▶ _Assignment_
The response must contain the complete data, printed exactly.
*** The input ***
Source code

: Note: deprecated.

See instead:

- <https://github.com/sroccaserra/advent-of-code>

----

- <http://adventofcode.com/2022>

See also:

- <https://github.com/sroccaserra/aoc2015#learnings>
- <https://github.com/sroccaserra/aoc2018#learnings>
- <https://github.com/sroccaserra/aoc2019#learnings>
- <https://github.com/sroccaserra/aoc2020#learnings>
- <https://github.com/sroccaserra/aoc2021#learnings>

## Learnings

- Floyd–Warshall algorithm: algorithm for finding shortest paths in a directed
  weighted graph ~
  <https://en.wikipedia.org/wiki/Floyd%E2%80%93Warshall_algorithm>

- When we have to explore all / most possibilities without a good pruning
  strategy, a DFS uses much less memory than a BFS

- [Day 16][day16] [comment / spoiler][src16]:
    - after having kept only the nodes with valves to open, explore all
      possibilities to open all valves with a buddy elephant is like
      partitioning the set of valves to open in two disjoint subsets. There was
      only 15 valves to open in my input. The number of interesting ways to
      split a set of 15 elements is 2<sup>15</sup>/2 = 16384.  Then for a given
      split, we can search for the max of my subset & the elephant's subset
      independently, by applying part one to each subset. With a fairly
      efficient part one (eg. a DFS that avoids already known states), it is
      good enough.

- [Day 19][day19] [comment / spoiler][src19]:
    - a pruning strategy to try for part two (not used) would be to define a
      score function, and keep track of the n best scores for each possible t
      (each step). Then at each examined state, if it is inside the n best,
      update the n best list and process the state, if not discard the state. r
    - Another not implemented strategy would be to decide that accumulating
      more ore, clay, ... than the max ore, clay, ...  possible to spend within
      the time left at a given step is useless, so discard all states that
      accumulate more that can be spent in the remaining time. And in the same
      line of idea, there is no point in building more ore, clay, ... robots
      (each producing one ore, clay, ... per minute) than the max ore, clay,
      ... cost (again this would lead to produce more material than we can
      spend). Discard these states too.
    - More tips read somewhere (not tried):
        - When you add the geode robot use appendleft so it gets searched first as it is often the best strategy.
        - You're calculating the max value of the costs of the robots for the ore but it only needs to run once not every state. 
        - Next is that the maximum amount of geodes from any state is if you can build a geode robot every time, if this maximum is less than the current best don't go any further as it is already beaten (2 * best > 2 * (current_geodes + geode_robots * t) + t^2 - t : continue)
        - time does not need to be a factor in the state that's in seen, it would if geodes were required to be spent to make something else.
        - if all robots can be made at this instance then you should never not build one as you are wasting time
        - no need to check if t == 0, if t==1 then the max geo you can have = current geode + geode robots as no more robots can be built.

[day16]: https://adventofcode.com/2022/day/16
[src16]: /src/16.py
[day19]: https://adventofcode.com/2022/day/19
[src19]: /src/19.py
*** End of The input ***
▶ _Exercise answer_
Source code

: Note: deprecated.

See instead:

- <https://github.com/sroccaserra/advent-of-code>

----

- <http://adventofcode.com/2022>

See also:

- <https://github.com/sroccaserra/aoc2015#learnings>
- <https://github.com/sroccaserra/aoc2018#learnings>
- <https://github.com/sroccaserra/aoc2019#learnings>
- <https://github.com/sroccaserra/aoc2020#learnings>
- <https://github.com/sroccaserra/aoc2021#learnings>

## Learnings

- Floyd–Warshall algorithm: algorithm for finding shortest paths in a directed
  weighted graph ~
  <https://en.wikipedia.org/wiki/Floyd%E2%80%93Warshall_algorithm>

- When we have to explore all / most possibilities without a good pruning
  strategy, a DFS uses much less memory than a BFS

- [Day 16][day16] [comment / spoiler][src16]:
    - after having kept only the nodes with valves to open, explore all
      possibilities to open all valves with a buddy elephant is like
      partitioning the set of valves to open in two disjoint subsets. There was
      only 15 valves to open in my input. The number of interesting ways to
      split a set of 15 elements is 2<sup>15</sup>/2 = 16384.  Then for a given
      split, we can search for the max of my subset & the elephant's subset
      independently, by applying part one to each subset. With a fairly
      efficient part one (eg. a DFS that avoids already known states), it is
      good enough.

- [Day 19][day19] [comment / spoiler][src19]:
    - a pruning strategy to try for part two (not used) would be to define a
      score function, and keep track of the n best scores for each possible t
      (each step). Then at each examined state, if it is inside the n best,
      update the n best list and process the state, if not discard the state. r
    - Another not implemented strategy would be to decide that accumulating
      more ore, clay, ... than the max ore, clay, ...  possible to spend within
      the time left at a given step is useless, so discard all states that
      accumulate more that can be spent in the remaining time. And in the same
      line of idea, there is no point in building more ore, clay, ... robots
      (each producing one ore, clay, ... per minute) than the max ore, clay,
      ... cost (again this would lead to produce more material than we can
      spend). Discard these states too.
    - More tips read somewhere (not tried):
        - When you add the geode robot use appendleft so it gets searched first as it is often the best strategy.
        - You're calculating the max value of the costs of the robots for the ore but it only needs to run once not every state. 
        - Next is that the maximum amount of geodes from any state is if you can build a geode robot every time, if this maximum is less than the current best don't go any further as it is already beaten (2 * best > 2 * (current_geodes + geode_robots * t) + t^2 - t : continue)
        - time does not need to be a factor in the state that's in seen, it would if geodes were required to be spent to make something else.
        - if all robots can be made at this instance then you should never not build one as you are wasting time
        - no need to check if t == 0, if t==1 then the max geo you can have = current geode + geode robots as no more robots can be built.

[day16]: https://adventofcode.com/2022/day/16
[src16]: /src/16.py
[day19]: https://adventofcode.com/2022/day/19
[src19]: /src/19.py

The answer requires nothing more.